DeFranco, Buddy (actually, Boniface Ferdinand Leonardo)
DeFranco, Buddy (actually, Boniface Ferdinand Leonardo)
DeFranco, Buddy (actually, Boniface Ferdinand Leonardo) , clarinetist; b. Camden, N.J., Feb. 17,1923. He took up the clarinet at the age of 12 (in Philadelphia) and was classically trained. He attended the Mastbaum Vocational School, where his classmates included Joe Wilder, John LaPorta, Johnny Coles, and Red Rodney. Upon hearing Benny Goodman, DeFranco became interested in jazz; he has said his other influences were Artie Shaw, Art Tatum, and from the mid-forties, Charlie Parker. He can be heard making use of poly tonal ideas by the late 1940s, and has said that Parker gave him credit for Parker’s innovations in this area. Early in his career DeFranco was faulted by some for an over-technical, cold sound and approach, but the ideas and energy in his playing have always proved him a jazz musician of the first order. During the 1940s, he worked with many leading jazz bands, sometimes doubling on alto, including Gene Krupa (1941–42), Charlie Barnet (1943--44), Boyd Raeburn, and Tommy Dorsey (1944–46). From 1950–51, he played with the Count Basie septet. He organized his own big band (1951) and quartet (from 1952 on; at various times with Art Blakey, Kenny Drew, Milt Hinton, Sonny Clark, Eugene Wright, and Tal Far low). In 1955 he settled in Calif., and used Don Friedman in his quartet for gigs around L.A. and a tour that came to N.Y. In the early 1960s, he led a quartet with accordionist Tommy Gumina. He led the Glenn Miller Orch. from 1966 to 1974; then resumed touring on his own. In the 1980s, he worked frequently with Terry Gibbs and guitarist Joe Beck.
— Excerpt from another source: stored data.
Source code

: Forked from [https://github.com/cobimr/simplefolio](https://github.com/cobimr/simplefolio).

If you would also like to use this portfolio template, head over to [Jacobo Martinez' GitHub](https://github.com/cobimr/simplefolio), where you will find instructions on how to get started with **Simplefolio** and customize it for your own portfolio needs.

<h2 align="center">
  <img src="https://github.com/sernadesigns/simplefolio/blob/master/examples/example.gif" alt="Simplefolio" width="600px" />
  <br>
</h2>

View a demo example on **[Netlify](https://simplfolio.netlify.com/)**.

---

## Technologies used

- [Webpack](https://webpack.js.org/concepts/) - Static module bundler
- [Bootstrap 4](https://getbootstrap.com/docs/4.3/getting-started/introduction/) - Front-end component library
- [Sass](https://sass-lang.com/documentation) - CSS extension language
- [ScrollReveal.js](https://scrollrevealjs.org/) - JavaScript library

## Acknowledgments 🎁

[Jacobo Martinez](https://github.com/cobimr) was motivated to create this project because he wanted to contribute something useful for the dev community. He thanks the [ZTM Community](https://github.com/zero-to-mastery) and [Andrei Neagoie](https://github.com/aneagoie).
His quintet toured the U.K. in 1985. In 1950–51 he appeared with Basie in several film shorts, and in four of them he appears onscreen. In a different short film with Billie Holiday, Marshall Royal is seen but his music was reportedly dubbed by DeFranco because the producer or perhaps the director (Will Cowan) didn’t want to show an interracial band and left DeFranco, the only white, off camera.
Discography
A Bird in Igor’s Yard (1949); Buddy DeFranco with Strings (1952); King of the Clarinet (1952); Mr. Clarinet (1953); Progressive Mr. DeFranco (1953); With Tatum (1953); Cooking the Blues (1955); Buddy DeFranco Meets the Oscar Peterson Trio (1956); Jazz Tones (1956); Odalisque (1956); Bravura (1957); Buddy De-Franco Wallers (1957); Closed Session (1957); Generalissimo (1957); Cross-Country Suite (1959); Presenting the Buddy DeFranco-Tommy Gumina Quartet (1961)Kaleidoscope (1962); Polytones (1963); Tommy Gumina Quintet (1962); Blues Bag (1964); Girl from Ipanema (1964); Free Sail (1974); Buddy DeFranco (1977); Like Someone in Love (1977); Waterbed (1977); Mr. Lucky (1982); On Tour: U.K. (1983); Bom to Swing! (1988)Holiday for Swing (1988); Garden of Dreams (1989); Chip off the Old Bop (1992).
Bibliography
John Kuehn and Arne Astrup, Buddy DeFranco: A Biographical Portrait and Discography (New Brunswick, N.J., 1993).